• Data in this exercise:
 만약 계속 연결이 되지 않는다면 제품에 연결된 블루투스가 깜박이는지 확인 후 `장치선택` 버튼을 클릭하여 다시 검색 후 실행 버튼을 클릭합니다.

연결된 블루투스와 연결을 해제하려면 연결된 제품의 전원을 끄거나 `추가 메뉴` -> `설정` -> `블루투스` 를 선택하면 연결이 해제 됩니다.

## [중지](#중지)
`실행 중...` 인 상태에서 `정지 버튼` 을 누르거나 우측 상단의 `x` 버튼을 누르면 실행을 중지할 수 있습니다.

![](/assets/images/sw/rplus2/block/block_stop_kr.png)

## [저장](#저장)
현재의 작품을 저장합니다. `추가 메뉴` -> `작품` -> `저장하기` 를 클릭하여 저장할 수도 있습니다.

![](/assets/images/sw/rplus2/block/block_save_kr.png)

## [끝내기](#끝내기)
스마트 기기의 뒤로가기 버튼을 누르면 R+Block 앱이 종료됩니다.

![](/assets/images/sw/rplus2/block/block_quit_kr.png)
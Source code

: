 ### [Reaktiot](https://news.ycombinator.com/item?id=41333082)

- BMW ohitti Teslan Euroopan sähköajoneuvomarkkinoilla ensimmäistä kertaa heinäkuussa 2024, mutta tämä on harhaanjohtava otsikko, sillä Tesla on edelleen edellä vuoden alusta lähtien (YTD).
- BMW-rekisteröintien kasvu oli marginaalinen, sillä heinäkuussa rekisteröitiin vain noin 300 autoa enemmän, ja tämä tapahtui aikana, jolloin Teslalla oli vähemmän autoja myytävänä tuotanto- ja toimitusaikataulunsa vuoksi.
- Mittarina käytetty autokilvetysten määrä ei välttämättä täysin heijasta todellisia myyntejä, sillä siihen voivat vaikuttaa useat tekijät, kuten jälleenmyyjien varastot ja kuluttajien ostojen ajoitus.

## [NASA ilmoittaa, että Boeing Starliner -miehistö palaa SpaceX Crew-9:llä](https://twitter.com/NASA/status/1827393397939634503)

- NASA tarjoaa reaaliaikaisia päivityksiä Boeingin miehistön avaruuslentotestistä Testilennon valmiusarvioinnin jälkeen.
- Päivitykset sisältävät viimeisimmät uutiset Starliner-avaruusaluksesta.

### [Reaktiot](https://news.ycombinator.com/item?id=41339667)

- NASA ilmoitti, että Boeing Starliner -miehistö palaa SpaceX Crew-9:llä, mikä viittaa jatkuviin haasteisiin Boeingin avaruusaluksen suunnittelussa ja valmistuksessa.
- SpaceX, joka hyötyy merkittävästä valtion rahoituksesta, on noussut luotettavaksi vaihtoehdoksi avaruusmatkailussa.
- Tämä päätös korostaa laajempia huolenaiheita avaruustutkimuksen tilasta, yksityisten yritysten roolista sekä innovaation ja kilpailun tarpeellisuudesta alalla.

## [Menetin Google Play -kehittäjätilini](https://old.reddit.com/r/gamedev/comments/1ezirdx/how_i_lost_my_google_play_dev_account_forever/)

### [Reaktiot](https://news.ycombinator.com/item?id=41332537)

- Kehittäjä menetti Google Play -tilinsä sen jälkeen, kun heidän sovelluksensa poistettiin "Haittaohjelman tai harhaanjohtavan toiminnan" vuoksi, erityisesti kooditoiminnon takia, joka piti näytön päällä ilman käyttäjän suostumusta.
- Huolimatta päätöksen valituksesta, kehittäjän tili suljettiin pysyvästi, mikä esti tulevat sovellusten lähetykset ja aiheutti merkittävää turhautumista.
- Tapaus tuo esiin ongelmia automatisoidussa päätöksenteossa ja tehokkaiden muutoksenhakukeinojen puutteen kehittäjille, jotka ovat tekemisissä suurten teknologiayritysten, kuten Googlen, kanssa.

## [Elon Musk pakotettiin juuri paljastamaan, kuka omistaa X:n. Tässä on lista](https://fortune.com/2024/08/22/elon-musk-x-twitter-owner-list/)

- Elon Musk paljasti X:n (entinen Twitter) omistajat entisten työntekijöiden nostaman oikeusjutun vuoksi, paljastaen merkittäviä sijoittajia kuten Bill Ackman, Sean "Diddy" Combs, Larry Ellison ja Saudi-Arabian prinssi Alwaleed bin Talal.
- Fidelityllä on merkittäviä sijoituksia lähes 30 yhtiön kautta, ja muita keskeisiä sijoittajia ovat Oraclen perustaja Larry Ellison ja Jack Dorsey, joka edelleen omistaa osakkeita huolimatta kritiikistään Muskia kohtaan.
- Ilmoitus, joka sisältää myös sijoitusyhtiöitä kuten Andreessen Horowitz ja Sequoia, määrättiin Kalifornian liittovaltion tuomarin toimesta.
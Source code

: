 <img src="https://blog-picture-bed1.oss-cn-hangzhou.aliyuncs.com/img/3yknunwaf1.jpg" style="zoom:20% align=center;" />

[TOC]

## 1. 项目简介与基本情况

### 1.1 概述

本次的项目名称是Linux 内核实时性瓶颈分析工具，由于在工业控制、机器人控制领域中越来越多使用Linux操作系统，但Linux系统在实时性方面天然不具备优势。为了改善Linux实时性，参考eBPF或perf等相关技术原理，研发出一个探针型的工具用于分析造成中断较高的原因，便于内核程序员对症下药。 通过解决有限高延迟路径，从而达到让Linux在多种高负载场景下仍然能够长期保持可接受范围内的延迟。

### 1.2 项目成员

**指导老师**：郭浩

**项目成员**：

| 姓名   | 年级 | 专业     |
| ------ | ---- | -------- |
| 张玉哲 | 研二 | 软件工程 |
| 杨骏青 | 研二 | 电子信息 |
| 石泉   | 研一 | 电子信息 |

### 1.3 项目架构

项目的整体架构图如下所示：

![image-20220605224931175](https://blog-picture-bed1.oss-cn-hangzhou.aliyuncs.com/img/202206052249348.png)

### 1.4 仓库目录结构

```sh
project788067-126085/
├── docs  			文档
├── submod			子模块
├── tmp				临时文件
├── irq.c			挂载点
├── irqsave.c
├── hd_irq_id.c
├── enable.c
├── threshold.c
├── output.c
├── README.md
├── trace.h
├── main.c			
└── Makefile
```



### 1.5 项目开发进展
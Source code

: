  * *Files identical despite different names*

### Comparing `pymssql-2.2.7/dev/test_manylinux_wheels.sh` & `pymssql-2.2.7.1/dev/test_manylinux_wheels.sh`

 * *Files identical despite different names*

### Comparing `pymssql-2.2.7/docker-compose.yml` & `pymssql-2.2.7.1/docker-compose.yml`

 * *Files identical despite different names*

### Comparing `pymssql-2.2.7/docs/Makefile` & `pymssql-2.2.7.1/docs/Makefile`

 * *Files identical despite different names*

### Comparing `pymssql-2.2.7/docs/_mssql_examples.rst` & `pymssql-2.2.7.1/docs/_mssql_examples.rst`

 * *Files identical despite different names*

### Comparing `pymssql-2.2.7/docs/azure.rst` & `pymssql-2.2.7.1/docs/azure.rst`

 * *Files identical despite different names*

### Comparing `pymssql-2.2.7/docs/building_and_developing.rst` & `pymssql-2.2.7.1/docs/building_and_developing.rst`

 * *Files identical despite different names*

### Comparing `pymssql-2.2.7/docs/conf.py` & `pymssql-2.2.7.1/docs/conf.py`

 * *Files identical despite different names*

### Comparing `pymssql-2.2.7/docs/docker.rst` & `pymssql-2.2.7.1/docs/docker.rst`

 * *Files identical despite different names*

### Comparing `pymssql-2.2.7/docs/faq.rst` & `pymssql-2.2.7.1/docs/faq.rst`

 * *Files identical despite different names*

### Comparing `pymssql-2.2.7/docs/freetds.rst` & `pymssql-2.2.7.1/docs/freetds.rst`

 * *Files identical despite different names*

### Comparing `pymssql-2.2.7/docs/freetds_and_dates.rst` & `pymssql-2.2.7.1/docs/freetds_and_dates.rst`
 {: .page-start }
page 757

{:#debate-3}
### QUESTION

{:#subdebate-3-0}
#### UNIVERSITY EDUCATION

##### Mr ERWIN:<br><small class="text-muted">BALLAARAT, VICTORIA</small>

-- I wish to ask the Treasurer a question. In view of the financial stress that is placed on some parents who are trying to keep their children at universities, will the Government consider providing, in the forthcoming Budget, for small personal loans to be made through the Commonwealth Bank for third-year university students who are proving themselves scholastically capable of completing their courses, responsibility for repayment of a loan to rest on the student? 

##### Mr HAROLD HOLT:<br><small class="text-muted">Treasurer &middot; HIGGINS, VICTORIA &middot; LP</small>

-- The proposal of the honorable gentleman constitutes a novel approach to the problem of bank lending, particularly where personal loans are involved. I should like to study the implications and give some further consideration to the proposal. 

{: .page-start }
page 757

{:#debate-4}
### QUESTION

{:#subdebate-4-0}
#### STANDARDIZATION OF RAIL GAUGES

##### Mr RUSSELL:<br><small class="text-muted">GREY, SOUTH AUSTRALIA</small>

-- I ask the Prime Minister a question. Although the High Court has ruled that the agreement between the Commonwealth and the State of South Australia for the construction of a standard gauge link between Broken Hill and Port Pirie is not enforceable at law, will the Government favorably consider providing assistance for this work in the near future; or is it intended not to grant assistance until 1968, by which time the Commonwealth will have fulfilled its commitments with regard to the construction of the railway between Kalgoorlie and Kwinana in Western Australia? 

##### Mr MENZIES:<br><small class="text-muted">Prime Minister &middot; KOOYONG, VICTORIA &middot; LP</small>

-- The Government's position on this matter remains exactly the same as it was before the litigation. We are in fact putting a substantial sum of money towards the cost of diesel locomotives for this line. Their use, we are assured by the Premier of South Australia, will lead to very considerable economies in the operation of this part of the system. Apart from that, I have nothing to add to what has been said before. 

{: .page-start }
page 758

• Your instructions:
Using only the entries above, output the line with "#### STANDARDIZATION OF RAIL GAUGES", the line with "##### Mr RUSSELL:<br><small", and all lines between them, exactly as they stand.

• Answer for the task:
#### STANDARDIZATION OF RAIL GAUGES

##### Mr RUSSELL:<br><small class="text-muted">GREY, SOUTH AUSTRALIA</small>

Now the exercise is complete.